The short answer is: You need both.
Since the advent of the first high-frequency trading (HFT) firm, the quest for low-latency trading has been paramount. Strategies that were profitable before HFT are now obsolete.
Among those strategies with questionable profitability today are:
- Arbitrage: Markets move too quickly to allow time for arbitrage.
- Market making: HFT imposes excessive risks on those traders.
- Event trading: Competing against HFT in terms of speed of response to scheduled economic reports and conventional news is impossible, since HFT systems can process and react to the information quicker.
Faster execution is necessary to take advantage of short-term opportunities. Profitability is directly correlated to volume and volatility where tens of millions of shares need to be trading daily to create a profitable strategy. The financial impact of low-latency trading is profound, but the window of profitability is rapidly closing as more firms engage in low-latency execution.

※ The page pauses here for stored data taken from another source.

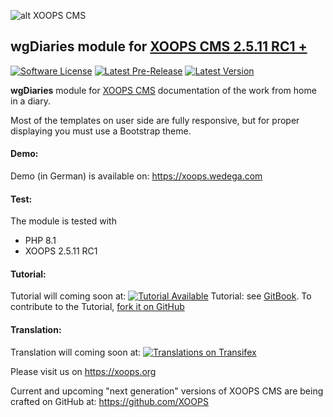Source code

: ![alt XOOPS CMS](https://xoops.org/images/logoXoopsPhp8.png)

## wgDiaries module for  [XOOPS CMS 2.5.11 RC1 +](https://xoops.org)
[![Software License](https://img.shields.io/badge/license-GPL-brightgreen.svg?style=flat)](LICENSE)
[![Latest Pre-Release](https://img.shields.io/github/tag/XoopsModules25x/wgdiaries.svg?style=flat)](https://github.com/XoopsModules25x/wgdiaries/tags/)
[![Latest Version](https://img.shields.io/github/release/XoopsModules25x/wgdiaries.svg?style=flat)](https://github.com/XoopsModules25x/wgdiaries/releases/)

**wgDiaries** module for [XOOPS CMS](https://xoops.org) documentation of the work from home in a diary.
                                                                                                             
Most of the templates on user side are fully responsive, but for proper displaying you must use a Bootstrap theme. 
                                                                                                                       
#### Demo: 
Demo (in German) is available on: https://xoops.wedega.com

#### Test:
The module is tested with 
* PHP 8.1
* XOOPS 2.5.11 RC1

#### Tutorial: 
Tutorial will coming soon at: [![Tutorial Available](https://xoops.org/images/tutorial-available-blue.svg)](https://xoops.gitbook.io/wgdiaries-tutorial/) Tutorial: see [GitBook](https://xoops.gitbook.io/wgdiaries-tutorial/).
To contribute to the Tutorial, [fork it on GitHub](https://github.com/XoopsDocs/wgdiaries-tutorial)

#### Translation: 
Translation will coming soon at: [![Translations on Transifex](https://xoops.org/images/translations-transifex-blue.svg)](https://www.transifex.com/xoops)

Please visit us on https://xoops.org

Current and upcoming "next generation" versions of XOOPS CMS are being crafted on GitHub at: https://github.com/XOOPS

Visionary Proprietary Trading Firms (PTF) need to build upon their low-latency competitive advantage by looking for a more sustainable approach. They are seeking to build smarter models that look well beyond the constraints of market data only. Today, firms are using social media feeds, real-time data feeds and data-generating devices such as smart meters (part of the Internet of Things) to gain a unique perspective into the market. Due to the variety, volume and velocity of these data sources, most of which are unstructured, firms are finding their current compute and storage infrastructure are simply not up to the task.
Developing smarter models and algorithmic trading architecture requires the use of big data analytics techniques to uncover patterns or signals upon which they can build a strategy, but does this new strategy really achieve alpha across rapidly changing market conditions? A strategy that builds growth over months but loses it all in seconds due to a non-tested market condition is dangerous. Back-testing is the critical step to accurately measure risk and forecast profitability, yet it is this step that is often short-circuited due to traditional technology limitations.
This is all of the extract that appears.